◆ What you are asked to do: The entries below are to be written out exactly, with no images included.

◆ Records provided:
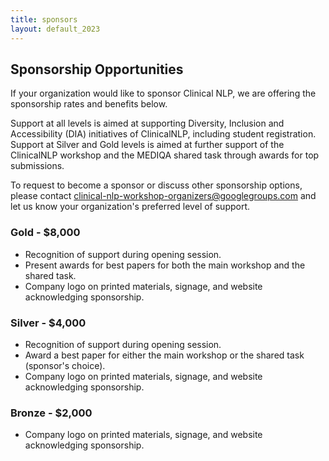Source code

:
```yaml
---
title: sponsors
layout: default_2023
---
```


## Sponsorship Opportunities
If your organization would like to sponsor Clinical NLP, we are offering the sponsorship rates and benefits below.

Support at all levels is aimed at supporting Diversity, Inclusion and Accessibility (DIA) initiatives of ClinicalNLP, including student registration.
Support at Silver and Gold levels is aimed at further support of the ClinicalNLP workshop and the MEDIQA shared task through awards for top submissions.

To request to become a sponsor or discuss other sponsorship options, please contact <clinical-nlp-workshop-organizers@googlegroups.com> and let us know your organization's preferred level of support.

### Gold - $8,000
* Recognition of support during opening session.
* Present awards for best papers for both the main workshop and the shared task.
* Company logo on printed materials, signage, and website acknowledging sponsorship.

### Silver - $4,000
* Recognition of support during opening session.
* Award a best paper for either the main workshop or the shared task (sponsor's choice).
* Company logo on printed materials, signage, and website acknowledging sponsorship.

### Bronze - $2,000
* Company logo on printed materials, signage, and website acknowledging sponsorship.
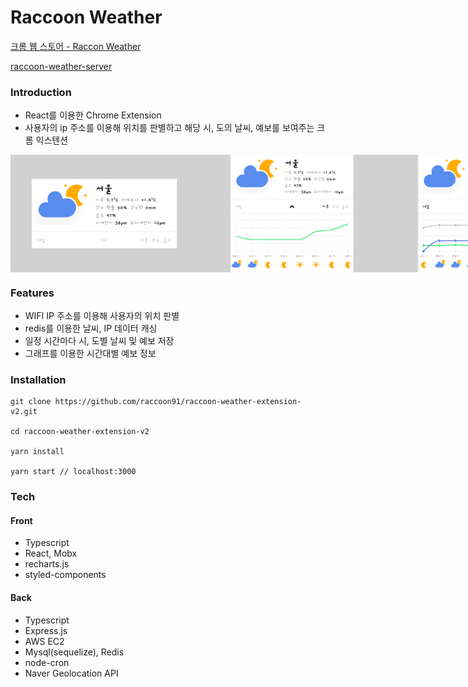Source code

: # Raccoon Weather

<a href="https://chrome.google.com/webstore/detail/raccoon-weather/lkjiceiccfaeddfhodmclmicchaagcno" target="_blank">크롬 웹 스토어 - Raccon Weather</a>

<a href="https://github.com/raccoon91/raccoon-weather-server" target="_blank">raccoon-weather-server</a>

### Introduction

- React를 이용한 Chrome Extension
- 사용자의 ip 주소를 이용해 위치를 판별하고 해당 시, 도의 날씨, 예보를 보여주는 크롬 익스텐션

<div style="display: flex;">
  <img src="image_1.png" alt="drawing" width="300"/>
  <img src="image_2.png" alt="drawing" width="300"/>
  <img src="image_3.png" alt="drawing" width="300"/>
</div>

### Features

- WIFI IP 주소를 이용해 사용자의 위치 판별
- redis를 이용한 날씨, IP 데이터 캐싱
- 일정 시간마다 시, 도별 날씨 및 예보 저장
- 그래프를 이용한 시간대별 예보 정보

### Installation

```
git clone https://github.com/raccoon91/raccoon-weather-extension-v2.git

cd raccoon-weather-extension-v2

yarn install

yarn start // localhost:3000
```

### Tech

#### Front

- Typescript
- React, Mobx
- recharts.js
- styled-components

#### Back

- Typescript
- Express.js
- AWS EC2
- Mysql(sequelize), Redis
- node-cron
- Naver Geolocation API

◆ Solution to this exercise:
Source code

:
```yaml
---
title: sponsors
layout: default_2023
---
```


## Sponsorship Opportunities
If your organization would like to sponsor Clinical NLP, we are offering the sponsorship rates and benefits below.

Support at all levels is aimed at supporting Diversity, Inclusion and Accessibility (DIA) initiatives of ClinicalNLP, including student registration.
Support at Silver and Gold levels is aimed at further support of the ClinicalNLP workshop and the MEDIQA shared task through awards for top submissions.

To request to become a sponsor or discuss other sponsorship options, please contact <clinical-nlp-workshop-organizers@googlegroups.com> and let us know your organization's preferred level of support.

### Gold - $8,000
* Recognition of support during opening session.
* Present awards for best papers for both the main workshop and the shared task.
* Company logo on printed materials, signage, and website acknowledging sponsorship.

### Silver - $4,000
* Recognition of support during opening session.
* Award a best paper for either the main workshop or the shared task (sponsor's choice).
* Company logo on printed materials, signage, and website acknowledging sponsorship.

### Bronze - $2,000
* Company logo on printed materials, signage, and website acknowledging sponsorship.
Source code

: # Raccoon Weather

<a href="https://chrome.google.com/webstore/detail/raccoon-weather/lkjiceiccfaeddfhodmclmicchaagcno" target="_blank">크롬 웹 스토어 - Raccon Weather</a>

<a href="https://github.com/raccoon91/raccoon-weather-server" target="_blank">raccoon-weather-server</a>

### Introduction

- React를 이용한 Chrome Extension
- 사용자의 ip 주소를 이용해 위치를 판별하고 해당 시, 도의 날씨, 예보를 보여주는 크롬 익스텐션

<div style="display: flex;">
  <img src="image_1.png" alt="drawing" width="300"/>
  <img src="image_2.png" alt="drawing" width="300"/>
  <img src="image_3.png" alt="drawing" width="300"/>
</div>

### Features

- WIFI IP 주소를 이용해 사용자의 위치 판별
- redis를 이용한 날씨, IP 데이터 캐싱
- 일정 시간마다 시, 도별 날씨 및 예보 저장
- 그래프를 이용한 시간대별 예보 정보

### Installation

```
git clone https://github.com/raccoon91/raccoon-weather-extension-v2.git

cd raccoon-weather-extension-v2

yarn install

yarn start // localhost:3000
```

### Tech

#### Front

- Typescript
- React, Mobx
- recharts.js
- styled-components

#### Back

- Typescript
- Express.js
- AWS EC2
- Mysql(sequelize), Redis
- node-cron
- Naver Geolocation API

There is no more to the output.